6. Car-oriented Austin is Trying out Low-rise Transit Oriented Development

MetroRail Crestview stop, Austin Texas

Very much a product of post-Word War II American planning principles that prioritized the car, Austin is trying to reorient living and commuting patterns through its 2005 Transit Oriented Development (TOD) ordinance. It starts with an asset not all cities have: an abundance of rail lines running through Central Texas that advocates think could be made available for passenger rail service since the rights-of-way are already in place. But, of course, freight and passenger rail have had fraught relationships wherever they meet, and Union Pacific last year ominously pulled out of negotiations for use of its track alongside Interstate 35.

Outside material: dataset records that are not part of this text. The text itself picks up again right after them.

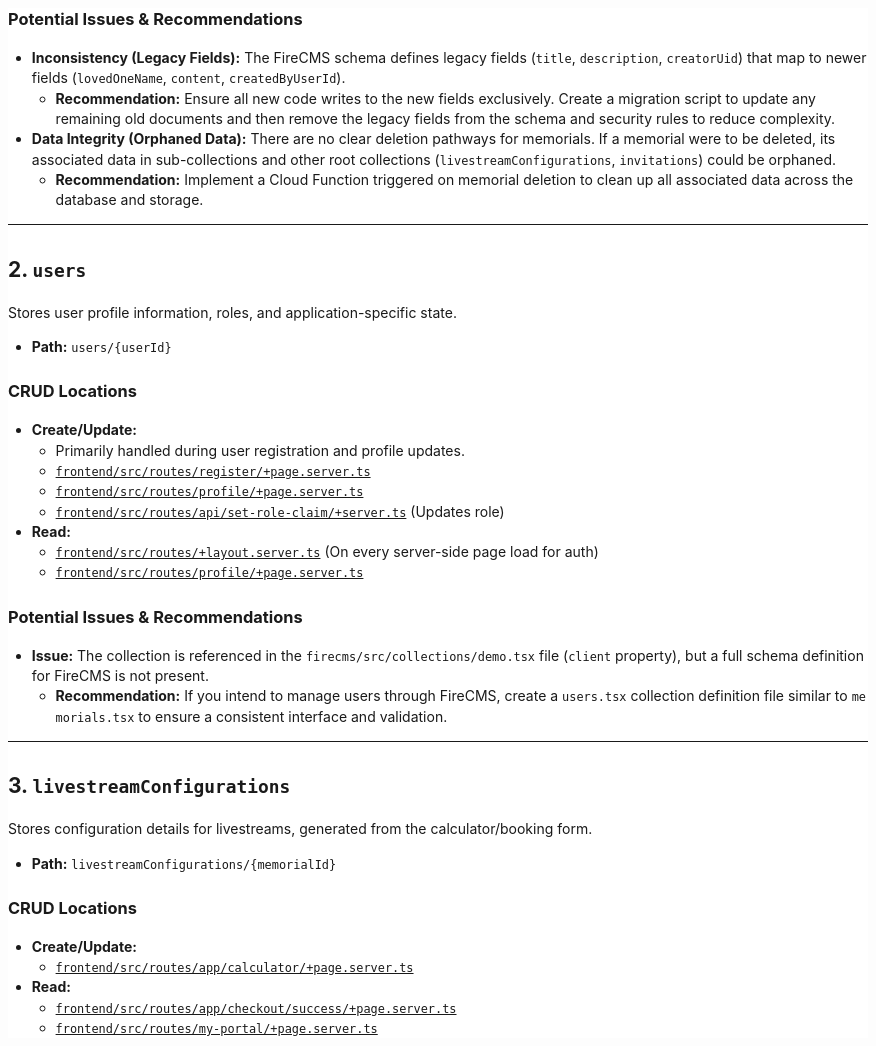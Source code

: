 ### Potential Issues & Recommendations

-   **Inconsistency (Legacy Fields):** The FireCMS schema defines legacy fields (`title`, `description`, `creatorUid`) that map to newer fields (`lovedOneName`, `content`, `createdByUserId`).
    -   **Recommendation:** Ensure all new code writes to the new fields exclusively. Create a migration script to update any remaining old documents and then remove the legacy fields from the schema and security rules to reduce complexity.
-   **Data Integrity (Orphaned Data):** There are no clear deletion pathways for memorials. If a memorial were to be deleted, its associated data in sub-collections and other root collections (`livestreamConfigurations`, `invitations`) could be orphaned.
    -   **Recommendation:** Implement a Cloud Function triggered on memorial deletion to clean up all associated data across the database and storage.

---

## 2. `users`

Stores user profile information, roles, and application-specific state.

-   **Path:** `users/{userId}`

### CRUD Locations

-   **Create/Update:**
    -   Primarily handled during user registration and profile updates.
    -   [`frontend/src/routes/register/+page.server.ts`](frontend/src/routes/register/+page.server.ts)
    -   [`frontend/src/routes/profile/+page.server.ts`](frontend/src/routes/profile/+page.server.ts)
    -   [`frontend/src/routes/api/set-role-claim/+server.ts`](frontend/src/routes/api/set-role-claim/+server.ts) (Updates role)
-   **Read:**
    -   [`frontend/src/routes/+layout.server.ts`](frontend/src/routes/+layout.server.ts) (On every server-side page load for auth)
    -   [`frontend/src/routes/profile/+page.server.ts`](frontend/src/routes/profile/+page.server.ts)

### Potential Issues & Recommendations

-   **Issue:** The collection is referenced in the `firecms/src/collections/demo.tsx` file (`client` property), but a full schema definition for FireCMS is not present.
    -   **Recommendation:** If you intend to manage users through FireCMS, create a `users.tsx` collection definition file similar to `memorials.tsx` to ensure a consistent interface and validation.

---

## 3. `livestreamConfigurations`

Stores configuration details for livestreams, generated from the calculator/booking form.

-   **Path:** `livestreamConfigurations/{memorialId}`

### CRUD Locations

-   **Create/Update:**
    -   [`frontend/src/routes/app/calculator/+page.server.ts`](frontend/src/routes/app/calculator/+page.server.ts)
-   **Read:**
    -   [`frontend/src/routes/app/checkout/success/+page.server.ts`](frontend/src/routes/app/checkout/success/+page.server.ts)
    -   [`frontend/src/routes/my-portal/+page.server.ts`](frontend/src/routes/my-portal/+page.server.ts)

In a way, the very existence of a TOD ordinance in Austin is miraculous. Light-rail opponents had successfully fought a 2000 public transportation referendum with the slogan: “Rail: Costs Too Much, Does Too Little.” And even though everyone understands that if TOD is to work you need to get lots of people living and working near train stations (mass transit’s mass needs to be close to its transit), Austin activists resist real density. Crestview development, built on land reclaimed from the Huntsman Chemical Research Facility, is distinctly low rise, with about 500 single-family homes, 600 apartments, and 150,000 square feet of retail & office space. Now, says the New York Times, Austin’s most ambitious TOD development, Plaza Satillo, is also the most contentious. A local developer, the Endeavor Real Estate Group, has teamed with Capital Metro to convert an 11-acre rail yard to a TOD of 800 apartments, 120K square feet of office space, and 110K square feet of retail and restaurants. Endeavor will pay about $200 million for a 99-year lease. The current fight is over size: will Endeavor be allowed to build a 125-foot office building, more than double the neighborhood’s current prescribed height?